Document images with source code:
* * *
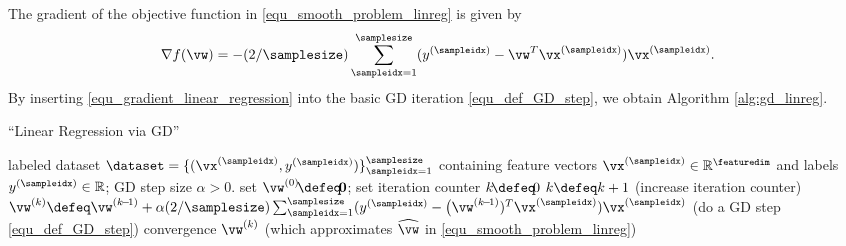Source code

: \documentclass[12pt]{report}
\begin{document}
The gradient of the objective function in \eqref{equ_smooth_problem_linreg} is given by 
\begin{equation}
\label{equ_gradient_linear_regression}
\nabla f(\vw) = -(2/\samplesize) \sum_{\sampleidx=1}^{\samplesize} (y^{(\sampleidx)} - \vw^{T} \vx^{(\sampleidx)}) \vx^{(\sampleidx)}.
\end{equation} 
By inserting \eqref{equ_gradient_linear_regression} into the basic GD iteration \eqref{equ_def_GD_step}, we obtain Algorithm \ref{alg:gd_linreg}. 
\begin{algorithm}[htbp]
\caption{``Linear Regression via GD''}\label{alg:gd_linreg}
\begin{algorithmic}[1]
\renewcommand{\algorithmicrequire}{\textbf{Input:}}
\renewcommand{\algorithmicensure}{\textbf{Output:}}
\Require   labeled dataset $\dataset=\{ (\vx^{(\sampleidx)}, y^{(\sampleidx)}) \}_{\sampleidx=1}^{\samplesize}$ containing feature vectors 
$\vx^{(\sampleidx)} \in \mathbb{R}^{\featuredim}$ and labels $y^{(\sampleidx)} \in \mathbb{R}$; GD step size $\alpha >0$. 
\Statex\hspace{-6mm}{\bf Initialize:} set $\vw^{(0)}\!\defeq\!\mathbf{0}$; set iteration counter $k\!\defeq\!0$   
\Repeat 
\State $k \defeq k +1$    (increase iteration counter) 
\State  $\vw^{(k)} \defeq \vw^{(k\!-\!1)} + \alpha (2/\samplesize) \sum_{\sampleidx=1}^{\samplesize} (y^{(\sampleidx)} - \big(\vw^{(k\!-\!1)})^{T} \vx^{(\sampleidx)}) \vx^{(\sampleidx)}$  (do a GD step \eqref{equ_def_GD_step})
\Until convergence 
\Ensure $\vw^{(k)}$ (which approximates $\widehat{\vw}$ in \eqref{equ_smooth_problem_linreg})
\end{algorithmic}
\end{algorithm}
\end{document}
* * *
- **What is required**
What is needed here is an exact copy of every record, with the pictures left out.

- **Answer area**
Source code

: \documentclass[12pt]{report}
\begin{document}
The gradient of the objective function in \eqref{equ_smooth_problem_linreg} is given by 
\begin{equation}
\label{equ_gradient_linear_regression}
\nabla f(\vw) = -(2/\samplesize) \sum_{\sampleidx=1}^{\samplesize} (y^{(\sampleidx)} - \vw^{T} \vx^{(\sampleidx)}) \vx^{(\sampleidx)}.
\end{equation} 
By inserting \eqref{equ_gradient_linear_regression} into the basic GD iteration \eqref{equ_def_GD_step}, we obtain Algorithm \ref{alg:gd_linreg}. 
\begin{algorithm}[htbp]
\caption{``Linear Regression via GD''}\label{alg:gd_linreg}
\begin{algorithmic}[1]
\renewcommand{\algorithmicrequire}{\textbf{Input:}}
\renewcommand{\algorithmicensure}{\textbf{Output:}}
\Require   labeled dataset $\dataset=\{ (\vx^{(\sampleidx)}, y^{(\sampleidx)}) \}_{\sampleidx=1}^{\samplesize}$ containing feature vectors 
$\vx^{(\sampleidx)} \in \mathbb{R}^{\featuredim}$ and labels $y^{(\sampleidx)} \in \mathbb{R}$; GD step size $\alpha >0$. 
\Statex\hspace{-6mm}{\bf Initialize:} set $\vw^{(0)}\!\defeq\!\mathbf{0}$; set iteration counter $k\!\defeq\!0$   
\Repeat 
\State $k \defeq k +1$    (increase iteration counter) 
\State  $\vw^{(k)} \defeq \vw^{(k\!-\!1)} + \alpha (2/\samplesize) \sum_{\sampleidx=1}^{\samplesize} (y^{(\sampleidx)} - \big(\vw^{(k\!-\!1)})^{T} \vx^{(\sampleidx)}) \vx^{(\sampleidx)}$  (do a GD step \eqref{equ_def_GD_step})
\Until convergence 
\Ensure $\vw^{(k)}$ (which approximates $\widehat{\vw}$ in \eqref{equ_smooth_problem_linreg})
\end{algorithmic}
\end{algorithm}
\end{document}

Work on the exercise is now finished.